Pope Francis warns G7 members of AI risks

Pope Francis has become the first pontiff to address a G7 summit, warning about the dangers of artificial intelligence (AI). 

Francis was invited by host Italy to address a special session at the Group of Seven’s annual summit on the perils and promises of AI, saying politicians must ensure the technology remains human-centric. 

“We would condemn humanity to a future without hope if we took away people’s ability to make decisions about themselves and their lives by dooming them to depend on the choices of machines,” he said. 

“We need to ensure and safeguard a space for proper human control over the choices made by artificial intelligence programs. Human dignity itself depends on it.”

The pope was embroiled in AI controversy in March last year, when an AI-generated photo of the 86-year-old wearing a white puffer jacket went viral. 

Pope Francis said “human dignity itself” depended on proper AI safeguards. (AP: Alex Brandon)

The G7 final statement largely reflected his concerns.

The leaders vowed to better coordinate the governance and regulatory frameworks surrounding AI to keep it “human-centered”. 

At the same time, they acknowledged the potential impacts on the labour markets of machines taking the place of human workers and on the justice system of algorithms predicting recidivism.

“We will pursue an inclusive, human-centered, digital transformation that underpins economic growth and sustainable development, maximises benefits, and manages risks, in line with our shared democratic values and respect for human rights,” they said.

The pope also urged the summit to ultimately ban the use of lethal autonomous weapons, colloquially known as “killer robots”.

“No machine should ever choose to take the life of a human being,” he said. 

Pope tells comedians it’s OK to ‘laugh at God’

Before flying to address world leaders, Pope Francis also hosted a very different audience at the Vatican on Friday, local time, to celebrate the importance of humour.

The pontiff welcomed more than 100 comedians from 15 nations, including US celebrities Whoopi Goldberg, Jimmy Fallon, Chris Rock, Stephen Colbert and Conan O’Brien.

Whoopi Goldberg (centre) leaves after an audience with Pope Francis at The Vatican.(AP: Riccardo De Luca)

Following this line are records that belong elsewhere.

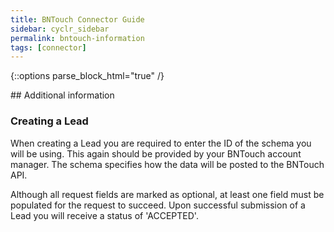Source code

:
 ```yaml
---
title: BNTouch Connector Guide
sidebar: cyclr_sidebar
permalink: bntouch-information
tags: [connector]
---
```

{::options parse_block_html="true" /}
<section class="card">
## Additional information

### Creating a Lead

When creating a Lead you are required to enter the ID of the schema you will be using. This again should be provided by your BNTouch account manager. The schema specifies how the data will be posted to the BNTouch API.

Although all request fields are marked as optional, at least one field must be populated for the request to succeed. Upon successful submission of a Lead you will receive a status of 'ACCEPTED'.

</section>
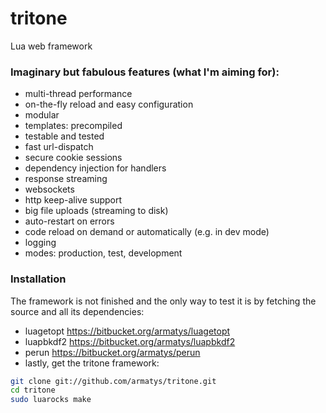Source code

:tritone
=======

Lua web framework

### Imaginary but fabulous features (what I'm aiming for):

- multi-thread performance
- on-the-fly reload and easy configuration
- modular
- templates: precompiled
- testable and tested
- fast url-dispatch
- secure cookie sessions
- dependency injection for handlers
- response streaming
- websockets
- http keep-alive support
- big file uploads (streaming to disk)
- auto-restart on errors
- code reload on demand or automatically (e.g. in dev mode)
- logging
- modes: production, test, development

### Installation

The framework is not finished and the only way to test it is by fetching the source and all its dependencies:

* luagetopt https://bitbucket.org/armatys/luagetopt
* luapbkdf2 https://bitbucket.org/armatys/luapbkdf2
* perun https://bitbucket.org/armatys/perun
* lastly, get the tritone framework:

```sh
git clone git://github.com/armatys/tritone.git
cd tritone
sudo luarocks make
```
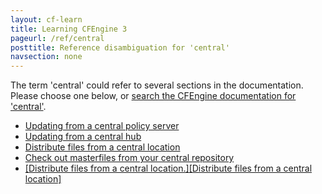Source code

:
 ```yaml
---
layout: cf-learn
title: Learning CFEngine 3
pageurl: /ref/central
posttitle: Reference disambiguation for 'central'
navsection: none
---
```


The term 'central' could refer to several sections in the documentation. Please choose one below, or
[search the CFEngine documentation for 'central'](http://cfengine.com/docs/latest/search.html?q=central).

- [Updating from a central policy server](http://cfengine.com/docs/latest/examples-example-snippets-promise-patterns-example_updating_from_central_hub.html#updating-from-a-central-policy-server)
- [Updating from a central hub](http://cfengine.com/docs/latest/examples-example-snippets-system-administration.html#updating-from-a-central-hub)
- [Distribute files from a central location](http://cfengine.com/docs/latest/examples-tutorials-distribute-files-from-a-central-location.html#distribute-files-from-a-central-location)
- [Check out masterfiles from your central repository](http://cfengine.com/docs/latest/examples-tutorials-distribute-files-from-a-central-location.html#check-out-masterfiles-from-your-central-repository)
- [\[Distribute files from a central location.\]\[Distribute files from a central location\]](http://cfengine.com/docs/latest/examples-tutorials.html#distribute-files-from-a-central-location-distribute-files-from-a-central-location)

“In the midst of so much gloomy news, immersed as we are in many social and even personal emergencies, you have the power to spread peace and smiles,” Pope Francis told the comedians.

“Remember this,” he added. “When you manage to bring intelligent smiles to the lips of even a single spectator, you also make God smile.”

The pope also said it was OK to “laugh at God” in the same way “we play and joke with the people we love”.

After delivering his speech, the pope greeted all the comedians individually.

Chris Rock and Conan O’Brien (right) were shocked by the invitation to the meet Pope Francis.(AP: Riccardo De Luca )

O’Brien noted that the pope “spoke in Italian, so I’m not quite sure what was said”.

He jokingly compared lining up to shake the pope’s hand to children waiting to meet Santa Claus.

“I wanted to sit on his lap [and say]: ‘I want a sleigh for Christmas,’ you know? ‘I want a basketball!”